Spodgeville Murphy and the Jeweled Eye of Wossname / David Fillmore (1999)


John Blade's Verdict: Come on now, assjack! If you need twenty minutes to get the protagonist out of danger then you're a fricking vulva.

Len Wossname's Verdict: Har! Bleedin' wassit, luved ocours, narmean?

My Verdict: I so wanted to love this game.

The Review...

The game is funny. It's humor is mostly inspired from Magnetic Scrolls' diamond-in-the-rough Jinxter (what with the British wossname, or "what's its name" and all) but that's perfectly okay. I was hoping that we could get an instant classic out of this year's comp and I hoped this was it. This was the first game I played.

The game starts you off with 6,712 points. Reading the story so far, and how you got to that score is pretty funny. OK, it did have the obligatory "flaming head" reference which I think is pretty goddamn mediocre, but the game obviously doesn't take itself too seriously so who am I to be the grumpy and disheveled one?

In the game, you play an idiot adventurer named Spodgeville Murphy. You were sent to pick up the eye in order to solve the problem of the Queen's progressing illness. You start off with the jeweled eye before you -- game in progress, natch. Everything to that point is dour, genuinely funny (not just computer-game funny!) and immersive.
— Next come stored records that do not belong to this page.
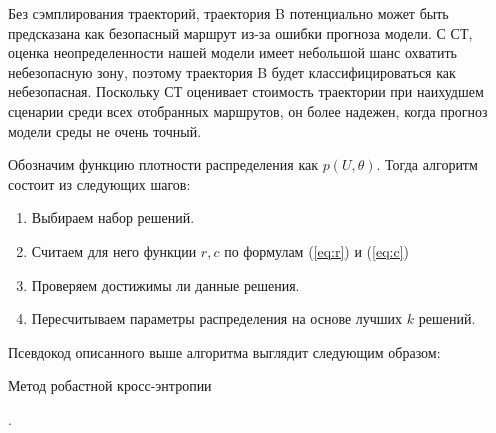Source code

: Без сэмплирования траекторий, траектория B потенциально может быть предсказана как безопасный маршрут из-за ошибки прогноза модели.  С СТ,
оценка неопределенности нашей модели имеет небольшой
шанс охватить небезопасную зону, поэтому траектория B будет
классифицироваться как небезопасная. Поскольку СТ оценивает стоимость
траектории при наихудшем сценарии среди всех отобранных маршрутов, он более надежен, когда прогноз модели среды не очень точный.


Обозначим функцию плотности распределения как $p(U, \theta)$. 
Тогда алгоритм состоит из следующих шагов: 
\begin{enumerate}
	\item Выбираем набор решений.
	\item Считаем для него функции $r, c$ по формулам (\ref{eq:r}) и (\ref{eq:c})
	\item Проверяем достижимы ли данные решения. 
	\item Пересчитываем параметры распределения на основе лучших $k$ решений.
\end{enumerate}

Псевдокод описанного выше алгоритма выглядит следующим образом: 
\begin{algorithm}
	\caption{Метод робастной кросс-энтропии}\label{cem}
	\begin{algorithmic}[1]
		
		\Else{}
		.
		\EndIf
		\EndWhile
	\end{algorithmic}
\end{algorithm}
\bigskip

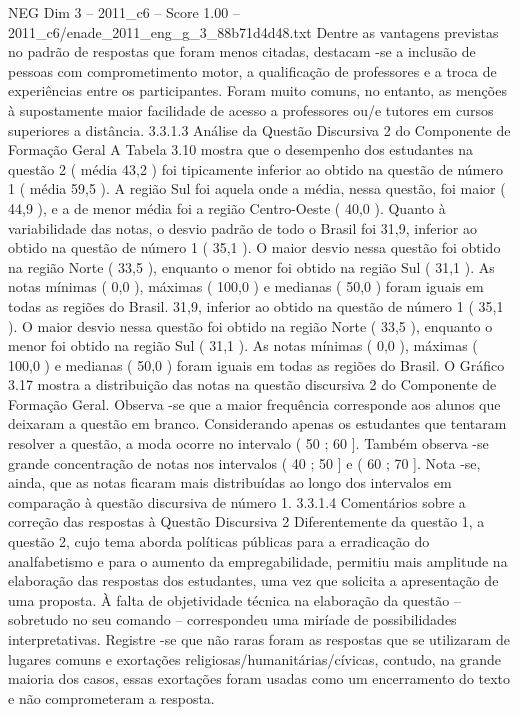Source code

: \begin{textsample}{NEG Dim 3 – 2011\_c6 – Score 1.00 – 2011\_c6/enade\_2011\_eng\_g\_3\_88b71d4d48.txt}
Dentre as vantagens previstas no padrão de respostas que foram menos citadas, destacam -se a inclusão de pessoas com comprometimento motor, a qualificação de professores e a troca de experiências entre os participantes.
Foram muito comuns, no entanto, as menções à supostamente maior facilidade de acesso a professores ou/e tutores em cursos superiores a distância. 3.3.1.3 Análise da Questão Discursiva 2 do Componente de Formação Geral A Tabela 3.10 mostra que o desempenho dos estudantes na questão 2 ( média 43,2 ) foi tipicamente inferior ao obtido na questão de número 1 ( média 59,5 ).
A região Sul foi aquela onde a média, nessa questão, foi maior ( 44,9 ), e a de menor média foi a região Centro-Oeste ( 40,0 ).
Quanto à variabilidade das notas, o desvio padrão de todo o Brasil foi 31,9, inferior ao obtido na questão de número 1 ( 35,1 ).
O maior desvio nessa questão foi obtido na região Norte ( 33,5 ), enquanto o menor foi obtido na região Sul ( 31,1 ).
As notas mínimas ( 0,0 ), máximas ( 100,0 ) e medianas ( 50,0 ) foram iguais em todas as regiões do Brasil. 31,9, inferior ao obtido na questão de número 1 ( 35,1 ).
O maior desvio nessa questão foi obtido na região Norte ( 33,5 ), enquanto o menor foi obtido na região Sul ( 31,1 ).
As notas mínimas ( 0,0 ), máximas ( 100,0 ) e medianas ( 50,0 ) foram iguais em todas as regiões do Brasil.
O Gráfico 3.17 mostra a distribuição das notas na questão discursiva 2 do Componente de Formação Geral.
Observa -se que a maior frequência corresponde aos alunos que deixaram a questão em branco.
Considerando apenas os estudantes que tentaram resolver a questão, a moda ocorre no intervalo ( 50 ; 60 ].
Também observa -se grande concentração de notas nos intervalos ( 40 ; 50 ] e ( 60 ; 70 ].
Nota -se, ainda, que as notas ficaram mais distribuídas ao longo dos intervalos em comparação à questão discursiva de número 1. 3.3.1.4 Comentários sobre a correção das respostas à Questão Discursiva 2 Diferentemente da questão 1, a questão 2, cujo tema aborda políticas públicas para a erradicação do analfabetismo e para o aumento da empregabilidade, permitiu mais amplitude na elaboração das respostas dos estudantes, uma vez que solicita a apresentação de uma proposta.
À falta de objetividade técnica na elaboração da questão – sobretudo no seu comando – correspondeu uma miríade de possibilidades interpretativas.
Registre -se que não raras foram as respostas que se utilizaram de lugares comuns e exortações religiosas/humanitárias/cívicas, contudo, na grande maioria dos casos, essas exortações foram usadas como um encerramento do texto e não comprometeram a resposta.

\end{textsample}

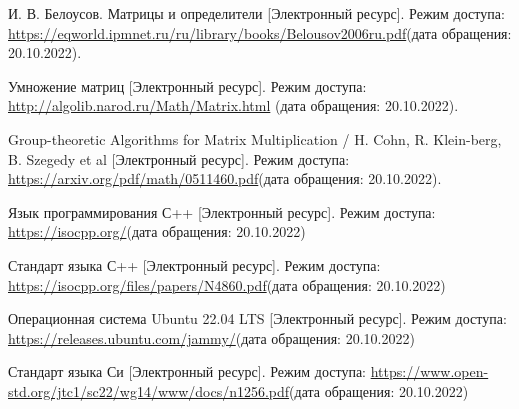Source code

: \renewcommand{\bibname}{Список использованных источников}

\begin{thebibliography}{10}
	И. В. Белоусов. Матрицы и определители [Электронный ресурс]. Режим доступа:
	\url{https://eqworld.ipmnet.ru/ru/library/books/Belousov2006ru.pdf}(дата обращения: 20.10.2022).
	
	Умножение матриц [Электронный ресурс]. Режим доступа: 
	\url{http://algolib.narod.ru/Math/Matrix.html} (дата обращения: 20.10.2022).
	
	Group-theoretic Algorithms for Matrix Multiplication / H. Cohn, R. Klein-berg, B. Szegedy et al [Электронный ресурс]. Режим доступа: 
	\url{https://arxiv.org/pdf/math/0511460.pdf}(дата обращения: 20.10.2022).
	
	Язык программирования С++ [Электронный ресурс]. Режим доступа: 
	\url{https://isocpp.org/}(дата обращения: 20.10.2022)
	
	Стандарт языка С++ [Электронный ресурс]. Режим доступа:
	\url{https://isocpp.org/files/papers/N4860.pdf}(дата обращения: 20.10.2022) 
	
	Операционная система Ubuntu 22.04 LTS [Электронный ресурс]. Режим доступа: 
	\url{https://releases.ubuntu.com/jammy/}(дата обращения: 20.10.2022)
	
	Стандарт языка Си [Электронный ресурс]. Режим доступа: 
	\url{https://www.open-std.org/jtc1/sc22/wg14/www/docs/n1256.pdf}(дата обращения: 20.10.2022) 
	
	
	
\end{thebibliography}





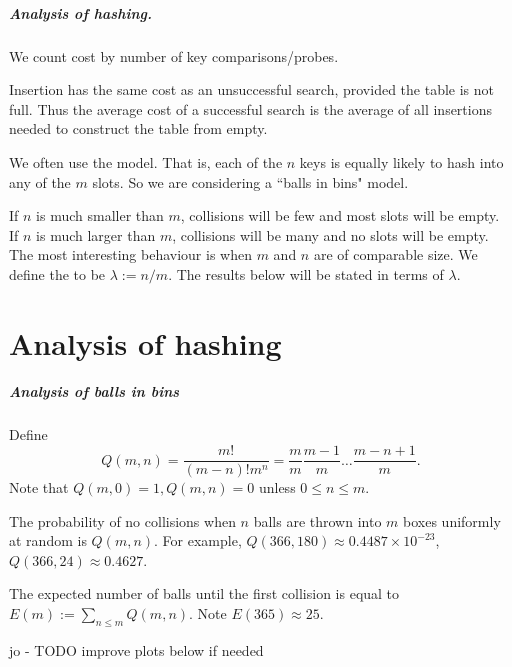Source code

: \paragraph{Analysis of hashing.}

We count cost by number of key comparisons/probes.

Insertion has the same cost as an unsuccessful search, provided the table 
is not full. Thus the average cost of a successful search is the average of all insertions
 needed to construct the table from empty.

We often use the  model. That is, each of 
the $n$ keys is equally likely to hash into any of the $m$ slots. So we are 
considering a ``balls in bins" model.

If $n$ is much smaller than $m$, collisions will be few and most slots 
will be empty. If $n$ is much larger than $m$, collisions will be many and no 
slots will be empty. The most interesting behaviour is when $m$ and $n$ are 
of comparable size. We define the  to be $\lambda := n/m$. The results below 
will be stated in terms of $\lambda$.


\chapter{Analysis of hashing} %

\paragraph{Analysis of balls in bins}
Define 
$$Q(m, n) = \frac{m!}{(m-n)! m^n} = \frac{m}{m} \frac{m-1}{m} \dots 
\frac{m - n + 1}{m}.$$
Note that $Q(m,0) = 1, Q(m, n) = 0$ unless $0 \leq n \leq m$.

The probability of no collisions when $n$ balls are thrown into $m$ boxes 
uniformly at random is $Q(m, n)$. For example, $Q(366, 180) \approx 0.4487
 \times 10^{-23}$, $Q(366, 24) \approx  0.4627$. 

The expected number of balls until the first collision is equal to 
$E(m):=\sum_{n \leq m} Q(m, n)$. Note $E(365) \approx 25$.

jo - TODO improve plots below if needed


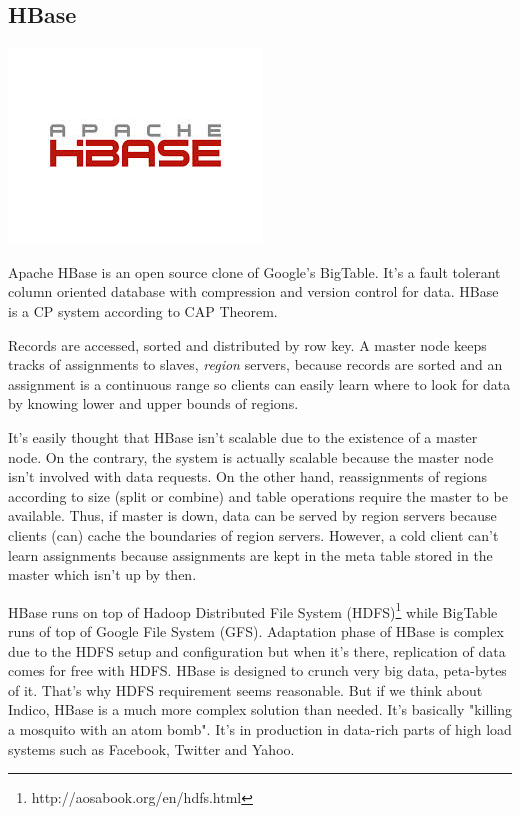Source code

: \vspace{0.5cm}

\subsection{HBase}

\vspace{-1.8cm} \hspace{2.7cm} \includegraphics[scale=0.4]{3/figures/hbase.jpg} \vspace{-0.4cm}

Apache HBase is an open source clone of Google's BigTable\cite{bigtable}. It's a fault tolerant column oriented database with compression and version control for data. HBase is a CP system according to CAP Theorem.

Records are accessed, sorted and distributed by row key. A master node keeps tracks of assignments to slaves, \textit{region} servers, because records are sorted and an assignment is a continuous range so clients can easily learn where to look for data by knowing lower and upper bounds of regions.

It's easily thought that HBase isn't scalable due to the existence of a master node. On the contrary, the system is actually scalable because the master node isn't involved with data requests. On the other hand, reassignments of regions according to size (split or combine) and table operations require the master to be available. Thus, if master is down, data can be served by region servers because clients (can) cache the boundaries of region servers. However, a cold client can't learn assignments because assignments are kept in the meta table stored in the master which isn't up by then.

HBase runs on top of Hadoop Distributed File System (HDFS)\footnote{http://aosabook.org/en/hdfs.html} while BigTable runs of top of Google File System (GFS)\cite{gfs}. Adaptation phase of HBase is complex due to the HDFS setup and configuration but when it's there, replication of data comes for free with HDFS. HBase is designed to crunch very big data, peta-bytes of it. That's why HDFS requirement seems reasonable. But if we think about Indico, HBase is a much more complex solution than needed. It's basically "killing a mosquito with an atom bomb". It's in production in data-rich parts of high load systems such as Facebook, Twitter and Yahoo. 

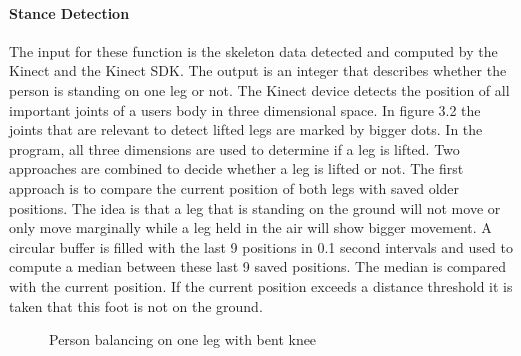 \paragraph{Stance Detection}
The input for these function is the skeleton data detected and computed by the Kinect and the Kinect SDK. The output is an integer that describes whether the person is standing on one leg or not.
The Kinect device detects the position of all important joints of a users body in three dimensional space. In figure 3.2 the joints that are relevant to detect lifted legs are marked by bigger dots. In the program, all three dimensions are used to determine if a leg is lifted. Two approaches are combined to decide whether a leg is lifted or not. The first approach is to compare the current position of both legs with saved older positions. The idea is that a leg that is standing on the ground will not move or only move marginally while a leg held in the air will show bigger movement. A circular buffer is filled with the last 9 positions in 0.1 second intervals and used to compute a median between these last 9 saved positions. The median is compared with the current position. If the current position exceeds a distance threshold it is taken that this foot is not on the ground.
\begin{figure}
	\centering
	\caption{Person balancing on one leg with bent knee}
	\label{fig:3-IMR:rehabilitationstance}
\end{figure}
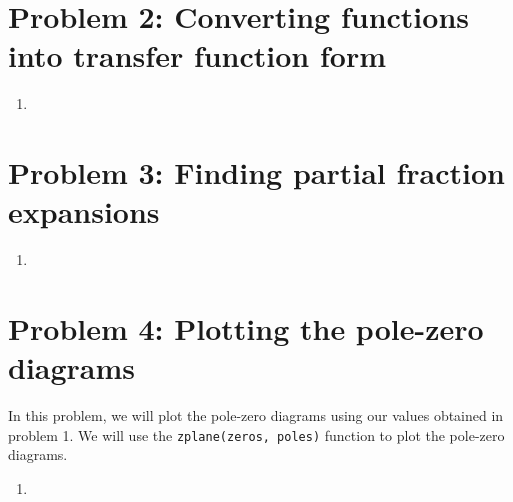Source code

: \documentclass[11pt]{article}
\begin{document}
\section{Problem 2: Converting functions into transfer function form}
\begin{enumerate}[label=\textbf{\alph*)}, leftmargin=2.6em]
    \item 
\end{enumerate}


\section{Problem 3: Finding partial fraction expansions}
\begin{enumerate}[label=\textbf{\alph*)}, leftmargin=2.6em]
    \item 
\end{enumerate}


\section{Problem 4: Plotting the pole-zero diagrams}
In this problem, we will plot the pole-zero diagrams using our values obtained in problem 1.
We will use the \texttt{zplane(zeros, poles)} function to plot the pole-zero diagrams.
\begin{enumerate}[label=\textbf{\alph*)}, leftmargin=2.6em]
    \item 
\end{enumerate}
\end{document}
I couldn't get out of the cave, though.

I wanted to. Oh, yes, did I want to. I can't post hint requests or anything because I'm also an author in the comp, so I spent my two hours more or less trying to come up with a wacky solution. I couldn't do it. I needed a walkthrough. There was none to be found.

Question and answer time!

Q: Did you find the game entertaining?
A: Gor! And how!

Q: Would you play the game after the comp to its finish?
A: If I can find a hint guide, definitely. I want to hear what Mr. Fillmore has to say. I want to know more about Spodgeville Murphy. I want to understand the land he comes from, the culture that produced him, his motivation for adventuring.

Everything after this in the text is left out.